Data for processing:
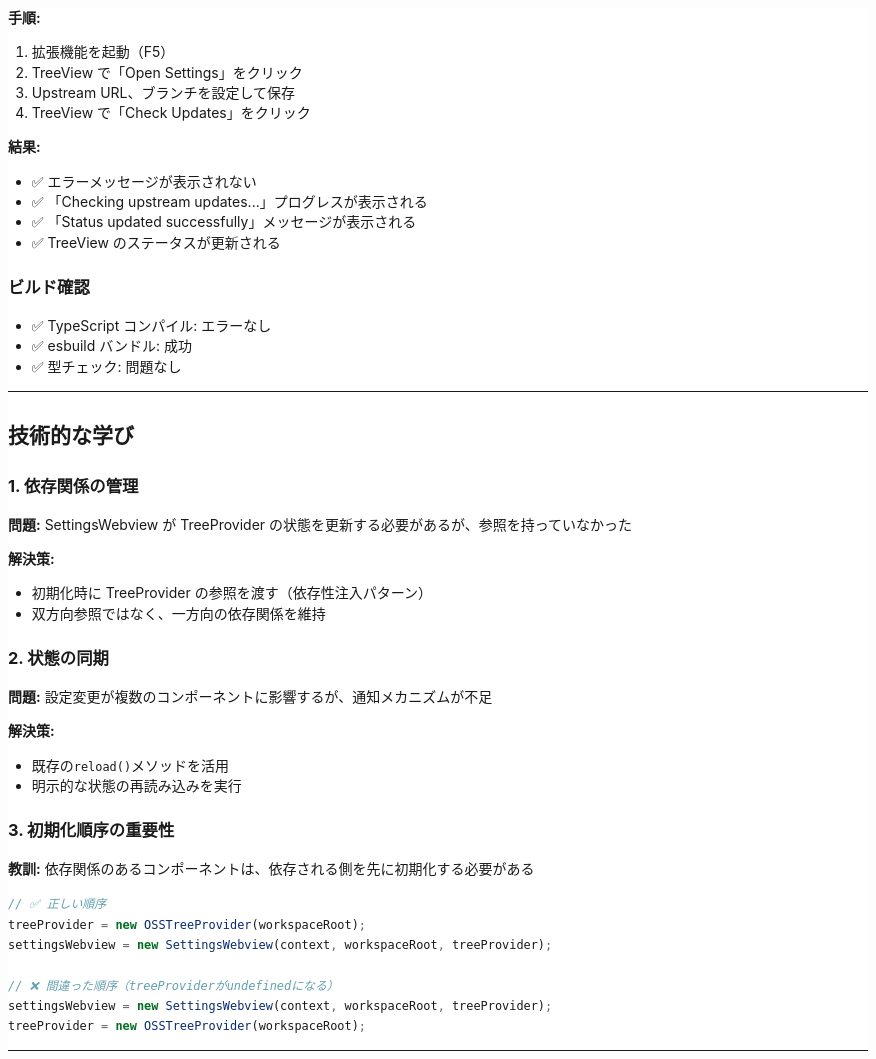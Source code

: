 **手順:**

1. 拡張機能を起動（F5）
2. TreeView で「Open Settings」をクリック
3. Upstream URL、ブランチを設定して保存
4. TreeView で「Check Updates」をクリック

**結果:**

- ✅ エラーメッセージが表示されない
- ✅ 「Checking upstream updates...」プログレスが表示される
- ✅ 「Status updated successfully」メッセージが表示される
- ✅ TreeView のステータスが更新される

### ビルド確認

- ✅ TypeScript コンパイル: エラーなし
- ✅ esbuild バンドル: 成功
- ✅ 型チェック: 問題なし

---

## 技術的な学び

### 1. 依存関係の管理

**問題:** SettingsWebview が TreeProvider の状態を更新する必要があるが、参照を持っていなかった

**解決策:**

- 初期化時に TreeProvider の参照を渡す（依存性注入パターン）
- 双方向参照ではなく、一方向の依存関係を維持

### 2. 状態の同期

**問題:** 設定変更が複数のコンポーネントに影響するが、通知メカニズムが不足

**解決策:**

- 既存の`reload()`メソッドを活用
- 明示的な状態の再読み込みを実行

### 3. 初期化順序の重要性

**教訓:** 依存関係のあるコンポーネントは、依存される側を先に初期化する必要がある

```typescript
// ✅ 正しい順序
treeProvider = new OSSTreeProvider(workspaceRoot);
settingsWebview = new SettingsWebview(context, workspaceRoot, treeProvider);

// ❌ 間違った順序（treeProviderがundefinedになる）
settingsWebview = new SettingsWebview(context, workspaceRoot, treeProvider);
treeProvider = new OSSTreeProvider(workspaceRoot);
```

---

Description of the task: Omitting the images, output each record precisely as written.

Finished task:
Source code

: **手順:**

1. 拡張機能を起動（F5）
2. TreeView で「Open Settings」をクリック
3. Upstream URL、ブランチを設定して保存
4. TreeView で「Check Updates」をクリック

**結果:**

- ✅ エラーメッセージが表示されない
- ✅ 「Checking upstream updates...」プログレスが表示される
- ✅ 「Status updated successfully」メッセージが表示される
- ✅ TreeView のステータスが更新される

### ビルド確認

- ✅ TypeScript コンパイル: エラーなし
- ✅ esbuild バンドル: 成功
- ✅ 型チェック: 問題なし

---

## 技術的な学び

### 1. 依存関係の管理

**問題:** SettingsWebview が TreeProvider の状態を更新する必要があるが、参照を持っていなかった

**解決策:**

- 初期化時に TreeProvider の参照を渡す（依存性注入パターン）
- 双方向参照ではなく、一方向の依存関係を維持

### 2. 状態の同期

**問題:** 設定変更が複数のコンポーネントに影響するが、通知メカニズムが不足

**解決策:**

- 既存の`reload()`メソッドを活用
- 明示的な状態の再読み込みを実行

### 3. 初期化順序の重要性

**教訓:** 依存関係のあるコンポーネントは、依存される側を先に初期化する必要がある

```typescript
// ✅ 正しい順序
treeProvider = new OSSTreeProvider(workspaceRoot);
settingsWebview = new SettingsWebview(context, workspaceRoot, treeProvider);

// ❌ 間違った順序（treeProviderがundefinedになる）
settingsWebview = new SettingsWebview(context, workspaceRoot, treeProvider);
treeProvider = new OSSTreeProvider(workspaceRoot);
```

---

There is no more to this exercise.